═════ Records ═════

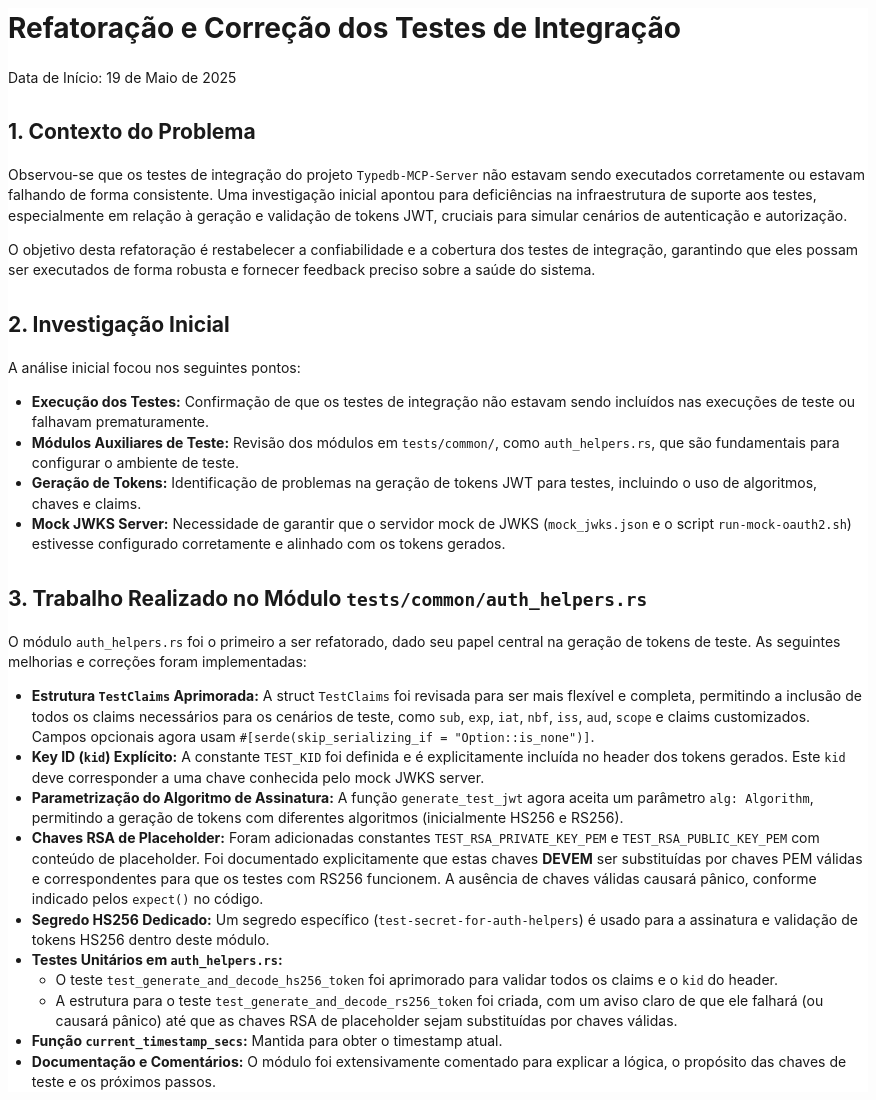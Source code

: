 # Refatoração e Correção dos Testes de Integração

Data de Início: 19 de Maio de 2025

## 1. Contexto do Problema

Observou-se que os testes de integração do projeto `Typedb-MCP-Server` não estavam sendo executados corretamente ou estavam falhando de forma consistente. Uma investigação inicial apontou para deficiências na infraestrutura de suporte aos testes, especialmente em relação à geração e validação de tokens JWT, cruciais para simular cenários de autenticação e autorização.

O objetivo desta refatoração é restabelecer a confiabilidade e a cobertura dos testes de integração, garantindo que eles possam ser executados de forma robusta e fornecer feedback preciso sobre a saúde do sistema.

## 2. Investigação Inicial

A análise inicial focou nos seguintes pontos:

* **Execução dos Testes:** Confirmação de que os testes de integração não estavam sendo incluídos nas execuções de teste ou falhavam prematuramente.
* **Módulos Auxiliares de Teste:** Revisão dos módulos em `tests/common/`, como `auth_helpers.rs`, que são fundamentais para configurar o ambiente de teste.
* **Geração de Tokens:** Identificação de problemas na geração de tokens JWT para testes, incluindo o uso de algoritmos, chaves e claims.
* **Mock JWKS Server:** Necessidade de garantir que o servidor mock de JWKS (`mock_jwks.json` e o script `run-mock-oauth2.sh`) estivesse configurado corretamente e alinhado com os tokens gerados.

## 3. Trabalho Realizado no Módulo `tests/common/auth_helpers.rs`

O módulo `auth_helpers.rs` foi o primeiro a ser refatorado, dado seu papel central na geração de tokens de teste. As seguintes melhorias e correções foram implementadas:

* **Estrutura `TestClaims` Aprimorada:** A struct `TestClaims` foi revisada para ser mais flexível e completa, permitindo a inclusão de todos os claims necessários para os cenários de teste, como `sub`, `exp`, `iat`, `nbf`, `iss`, `aud`, `scope` e claims customizados. Campos opcionais agora usam `#[serde(skip_serializing_if = "Option::is_none")]`.
* **Key ID (`kid`) Explícito:** A constante `TEST_KID` foi definida e é explicitamente incluída no header dos tokens gerados. Este `kid` deve corresponder a uma chave conhecida pelo mock JWKS server.
* **Parametrização do Algoritmo de Assinatura:** A função `generate_test_jwt` agora aceita um parâmetro `alg: Algorithm`, permitindo a geração de tokens com diferentes algoritmos (inicialmente HS256 e RS256).
* **Chaves RSA de Placeholder:** Foram adicionadas constantes `TEST_RSA_PRIVATE_KEY_PEM` e `TEST_RSA_PUBLIC_KEY_PEM` com conteúdo de placeholder. Foi documentado explicitamente que estas chaves **DEVEM** ser substituídas por chaves PEM válidas e correspondentes para que os testes com RS256 funcionem. A ausência de chaves válidas causará pânico, conforme indicado pelos `expect()` no código.
* **Segredo HS256 Dedicado:** Um segredo específico (`test-secret-for-auth-helpers`) é usado para a assinatura e validação de tokens HS256 dentro deste módulo.
* **Testes Unitários em `auth_helpers.rs`:**
  * O teste `test_generate_and_decode_hs256_token` foi aprimorado para validar todos os claims e o `kid` do header.
  * A estrutura para o teste `test_generate_and_decode_rs256_token` foi criada, com um aviso claro de que ele falhará (ou causará pânico) até que as chaves RSA de placeholder sejam substituídas por chaves válidas.
* **Função `current_timestamp_secs`:** Mantida para obter o timestamp atual.
* **Documentação e Comentários:** O módulo foi extensivamente comentado para explicar a lógica, o propósito das chaves de teste e os próximos passos.
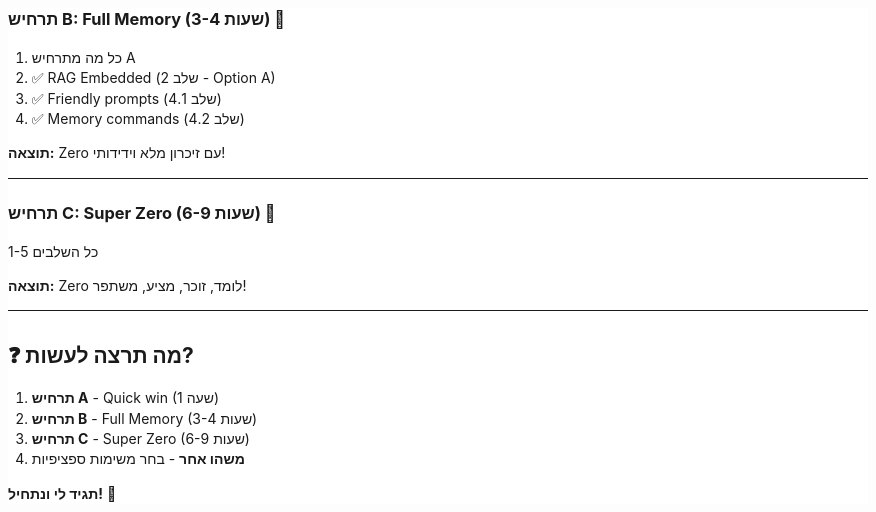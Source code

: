 ### **תרחיש B: Full Memory (3-4 שעות)** 🧠
1. כל מה מתרחיש A
2. ✅ RAG Embedded (שלב 2 - Option A)
3. ✅ Friendly prompts (שלב 4.1)
4. ✅ Memory commands (שלב 4.2)

**תוצאה:** Zero עם זיכרון מלא וידידותי!

---

### **תרחיש C: Super Zero (6-9 שעות)** 🚀
כל השלבים 1-5

**תוצאה:** Zero לומד, זוכר, מציע, משתפר!

---

## ❓ **מה תרצה לעשות?**

1. **תרחיש A** - Quick win (1 שעה)
2. **תרחיש B** - Full Memory (3-4 שעות)
3. **תרחיש C** - Super Zero (6-9 שעות)
4. **משהו אחר** - בחר משימות ספציפיות

**תגיד לי ונתחיל!** 🚀

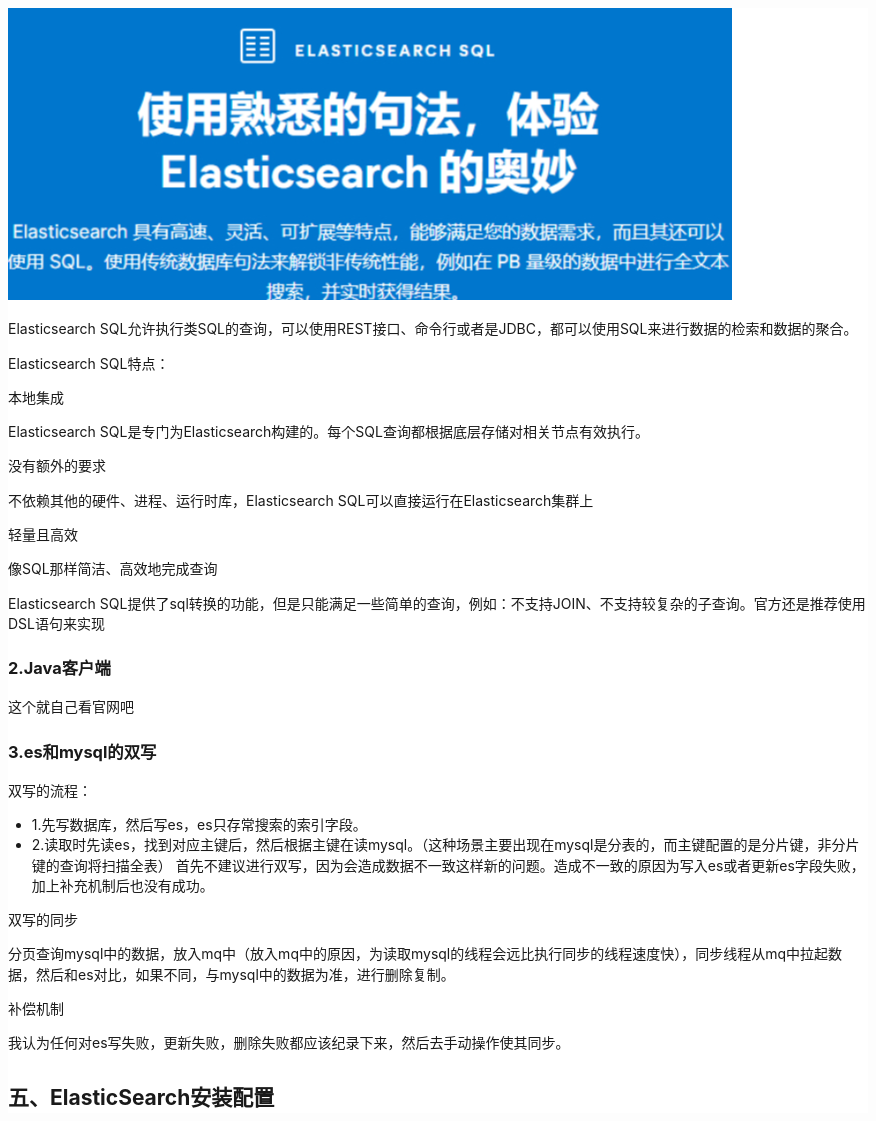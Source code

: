 ![img_126.png](../synthesis/img_126.png)

Elasticsearch SQL允许执行类SQL的查询，可以使用REST接口、命令行或者是JDBC，都可以使用SQL来进行数据的检索和数据的聚合。

Elasticsearch SQL特点：

本地集成

Elasticsearch SQL是专门为Elasticsearch构建的。每个SQL查询都根据底层存储对相关节点有效执行。

没有额外的要求

不依赖其他的硬件、进程、运行时库，Elasticsearch SQL可以直接运行在Elasticsearch集群上

轻量且高效

像SQL那样简洁、高效地完成查询

Elasticsearch SQL提供了sql转换的功能，但是只能满足一些简单的查询，例如：不支持JOIN、不支持较复杂的子查询。官方还是推荐使用DSL语句来实现

### 2.Java客户端

这个就自己看官网吧

### 3.es和mysql的双写

双写的流程：
* 1.先写数据库，然后写es，es只存常搜索的索引字段。
* 2.读取时先读es，找到对应主键后，然后根据主键在读mysql。（这种场景主要出现在mysql是分表的，而主键配置的是分片键，非分片键的查询将扫描全表）
首先不建议进行双写，因为会造成数据不一致这样新的问题。造成不一致的原因为写入es或者更新es字段失败，加上补充机制后也没有成功。

双写的同步

分页查询mysql中的数据，放入mq中（放入mq中的原因，为读取mysql的线程会远比执行同步的线程速度快），同步线程从mq中拉起数据，然后和es对比，如果不同，与mysql中的数据为准，进行删除复制。

补偿机制

我认为任何对es写失败，更新失败，删除失败都应该纪录下来，然后去手动操作使其同步。

## 五、ElasticSearch安装配置
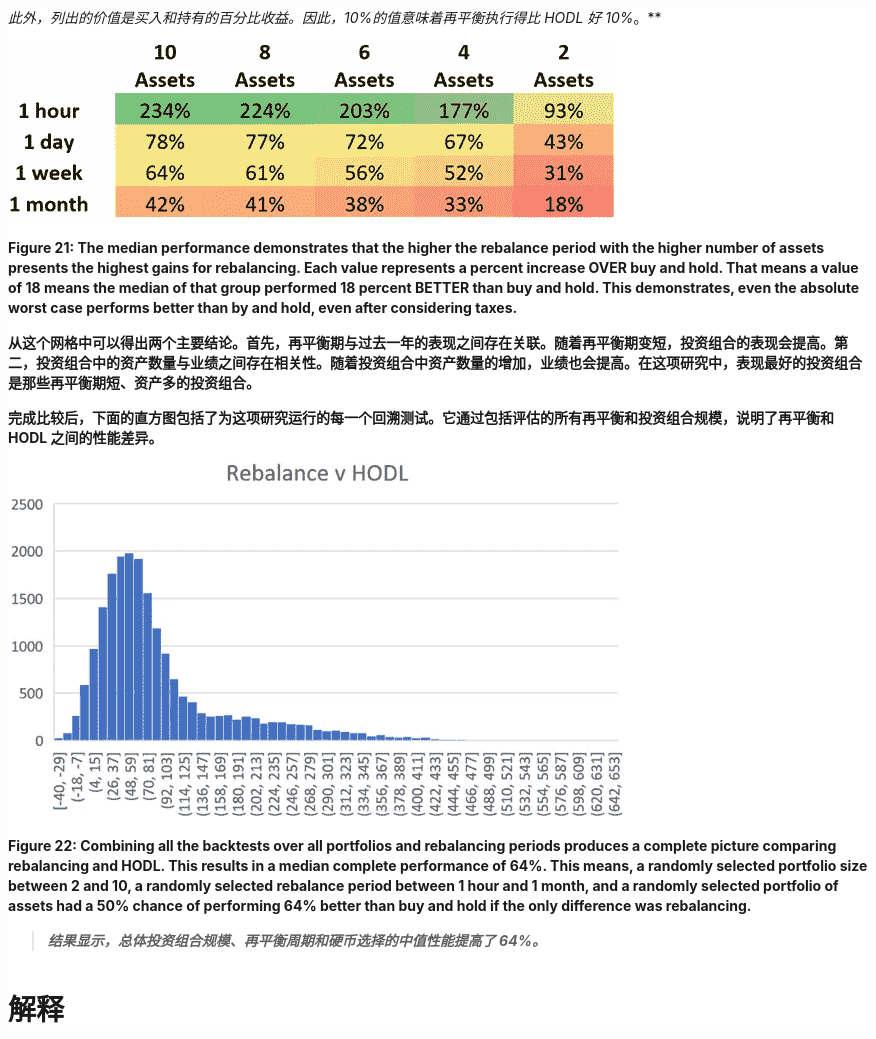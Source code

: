 *此外，列出的价值是买入和持有的百分比收益。因此，10%的值意味着再平衡执行得比 HODL 好 10%*。**

**![](img/d3efd40684f413e2405b96809d65889e.png)**

**Figure 21: The median performance demonstrates that the higher the rebalance period with the higher number of assets presents the highest gains for rebalancing. Each value represents a percent increase OVER buy and hold. That means a value of 18 means the median of that group performed 18 percent BETTER than buy and hold. This demonstrates, even the absolute worst case performs better than by and hold, even after considering taxes.**

**从这个网格中可以得出两个主要结论。首先，再平衡期与过去一年的表现之间存在关联。随着再平衡期变短，投资组合的表现会提高。第二，投资组合中的资产数量与业绩之间存在相关性。随着投资组合中资产数量的增加，业绩也会提高。在这项研究中，表现最好的投资组合是那些再平衡期短、资产多的投资组合。**

**完成比较后，下面的直方图包括了为这项研究运行的每一个回溯测试。它通过包括评估的所有再平衡和投资组合规模，说明了再平衡和 HODL 之间的性能差异。**

**![](img/7bb1242d0b0e441ea089dd359531c8bc.png)**

**Figure 22: Combining all the backtests over all portfolios and rebalancing periods produces a complete picture comparing rebalancing and HODL. This results in a median complete performance of 64%. This means, a randomly selected portfolio size between 2 and 10, a randomly selected rebalance period between 1 hour and 1 month, and a randomly selected portfolio of assets had a 50% chance of performing 64% better than buy and hold if the only difference was rebalancing.**

> ***结果显示，总体投资组合规模、再平衡周期和硬币选择的中值性能提高了 64%。***

# **解释**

═════

#### [Instructions to follow]
Skip the pictures and transcribe the rest of the records exactly.

#### [Exercise output]
Source code

: # Refatoração e Correção dos Testes de Integração

Data de Início: 19 de Maio de 2025

## 1. Contexto do Problema

Observou-se que os testes de integração do projeto `Typedb-MCP-Server` não estavam sendo executados corretamente ou estavam falhando de forma consistente. Uma investigação inicial apontou para deficiências na infraestrutura de suporte aos testes, especialmente em relação à geração e validação de tokens JWT, cruciais para simular cenários de autenticação e autorização.

O objetivo desta refatoração é restabelecer a confiabilidade e a cobertura dos testes de integração, garantindo que eles possam ser executados de forma robusta e fornecer feedback preciso sobre a saúde do sistema.

## 2. Investigação Inicial

A análise inicial focou nos seguintes pontos:

* **Execução dos Testes:** Confirmação de que os testes de integração não estavam sendo incluídos nas execuções de teste ou falhavam prematuramente.
* **Módulos Auxiliares de Teste:** Revisão dos módulos em `tests/common/`, como `auth_helpers.rs`, que são fundamentais para configurar o ambiente de teste.
* **Geração de Tokens:** Identificação de problemas na geração de tokens JWT para testes, incluindo o uso de algoritmos, chaves e claims.
* **Mock JWKS Server:** Necessidade de garantir que o servidor mock de JWKS (`mock_jwks.json` e o script `run-mock-oauth2.sh`) estivesse configurado corretamente e alinhado com os tokens gerados.

## 3. Trabalho Realizado no Módulo `tests/common/auth_helpers.rs`

O módulo `auth_helpers.rs` foi o primeiro a ser refatorado, dado seu papel central na geração de tokens de teste. As seguintes melhorias e correções foram implementadas:

* **Estrutura `TestClaims` Aprimorada:** A struct `TestClaims` foi revisada para ser mais flexível e completa, permitindo a inclusão de todos os claims necessários para os cenários de teste, como `sub`, `exp`, `iat`, `nbf`, `iss`, `aud`, `scope` e claims customizados. Campos opcionais agora usam `#[serde(skip_serializing_if = "Option::is_none")]`.
* **Key ID (`kid`) Explícito:** A constante `TEST_KID` foi definida e é explicitamente incluída no header dos tokens gerados. Este `kid` deve corresponder a uma chave conhecida pelo mock JWKS server.
* **Parametrização do Algoritmo de Assinatura:** A função `generate_test_jwt` agora aceita um parâmetro `alg: Algorithm`, permitindo a geração de tokens com diferentes algoritmos (inicialmente HS256 e RS256).
* **Chaves RSA de Placeholder:** Foram adicionadas constantes `TEST_RSA_PRIVATE_KEY_PEM` e `TEST_RSA_PUBLIC_KEY_PEM` com conteúdo de placeholder. Foi documentado explicitamente que estas chaves **DEVEM** ser substituídas por chaves PEM válidas e correspondentes para que os testes com RS256 funcionem. A ausência de chaves válidas causará pânico, conforme indicado pelos `expect()` no código.
* **Segredo HS256 Dedicado:** Um segredo específico (`test-secret-for-auth-helpers`) é usado para a assinatura e validação de tokens HS256 dentro deste módulo.
* **Testes Unitários em `auth_helpers.rs`:**
  * O teste `test_generate_and_decode_hs256_token` foi aprimorado para validar todos os claims e o `kid` do header.
  * A estrutura para o teste `test_generate_and_decode_rs256_token` foi criada, com um aviso claro de que ele falhará (ou causará pânico) até que as chaves RSA de placeholder sejam substituídas por chaves válidas.
* **Função `current_timestamp_secs`:** Mantida para obter o timestamp atual.
* **Documentação e Comentários:** O módulo foi extensivamente comentado para explicar a lógica, o propósito das chaves de teste e os próximos passos.
Source code

: ### **תרחיש B: Full Memory (3-4 שעות)** 🧠
1. כל מה מתרחיש A
2. ✅ RAG Embedded (שלב 2 - Option A)
3. ✅ Friendly prompts (שלב 4.1)
4. ✅ Memory commands (שלב 4.2)

**תוצאה:** Zero עם זיכרון מלא וידידותי!

---

### **תרחיש C: Super Zero (6-9 שעות)** 🚀
כל השלבים 1-5

**תוצאה:** Zero לומד, זוכר, מציע, משתפר!

---

## ❓ **מה תרצה לעשות?**

1. **תרחיש A** - Quick win (1 שעה)
2. **תרחיש B** - Full Memory (3-4 שעות)
3. **תרחיש C** - Super Zero (6-9 שעות)
4. **משהו אחר** - בחר משימות ספציפיות

**תגיד לי ונתחיל!** 🚀

Source code

: ![img_126.png](../synthesis/img_126.png)

Elasticsearch SQL允许执行类SQL的查询，可以使用REST接口、命令行或者是JDBC，都可以使用SQL来进行数据的检索和数据的聚合。

Elasticsearch SQL特点：

本地集成

Elasticsearch SQL是专门为Elasticsearch构建的。每个SQL查询都根据底层存储对相关节点有效执行。

没有额外的要求

不依赖其他的硬件、进程、运行时库，Elasticsearch SQL可以直接运行在Elasticsearch集群上

轻量且高效

像SQL那样简洁、高效地完成查询

Elasticsearch SQL提供了sql转换的功能，但是只能满足一些简单的查询，例如：不支持JOIN、不支持较复杂的子查询。官方还是推荐使用DSL语句来实现

### 2.Java客户端

这个就自己看官网吧

### 3.es和mysql的双写

双写的流程：
* 1.先写数据库，然后写es，es只存常搜索的索引字段。
* 2.读取时先读es，找到对应主键后，然后根据主键在读mysql。（这种场景主要出现在mysql是分表的，而主键配置的是分片键，非分片键的查询将扫描全表）
首先不建议进行双写，因为会造成数据不一致这样新的问题。造成不一致的原因为写入es或者更新es字段失败，加上补充机制后也没有成功。

双写的同步

分页查询mysql中的数据，放入mq中（放入mq中的原因，为读取mysql的线程会远比执行同步的线程速度快），同步线程从mq中拉起数据，然后和es对比，如果不同，与mysql中的数据为准，进行删除复制。

补偿机制

我认为任何对es写失败，更新失败，删除失败都应该纪录下来，然后去手动操作使其同步。

## 五、ElasticSearch安装配置
Source code

: *此外，列出的价值是买入和持有的百分比收益。因此，10%的值意味着再平衡执行得比 HODL 好 10%*。**

**![](img/d3efd40684f413e2405b96809d65889e.png)**

**Figure 21: The median performance demonstrates that the higher the rebalance period with the higher number of assets presents the highest gains for rebalancing. Each value represents a percent increase OVER buy and hold. That means a value of 18 means the median of that group performed 18 percent BETTER than buy and hold. This demonstrates, even the absolute worst case performs better than by and hold, even after considering taxes.**

**从这个网格中可以得出两个主要结论。首先，再平衡期与过去一年的表现之间存在关联。随着再平衡期变短，投资组合的表现会提高。第二，投资组合中的资产数量与业绩之间存在相关性。随着投资组合中资产数量的增加，业绩也会提高。在这项研究中，表现最好的投资组合是那些再平衡期短、资产多的投资组合。**

**完成比较后，下面的直方图包括了为这项研究运行的每一个回溯测试。它通过包括评估的所有再平衡和投资组合规模，说明了再平衡和 HODL 之间的性能差异。**

**![](img/7bb1242d0b0e441ea089dd359531c8bc.png)**

**Figure 22: Combining all the backtests over all portfolios and rebalancing periods produces a complete picture comparing rebalancing and HODL. This results in a median complete performance of 64%. This means, a randomly selected portfolio size between 2 and 10, a randomly selected rebalance period between 1 hour and 1 month, and a randomly selected portfolio of assets had a 50% chance of performing 64% better than buy and hold if the only difference was rebalancing.**

> ***结果显示，总体投资组合规模、再平衡周期和硬币选择的中值性能提高了 64%。***

# **解释**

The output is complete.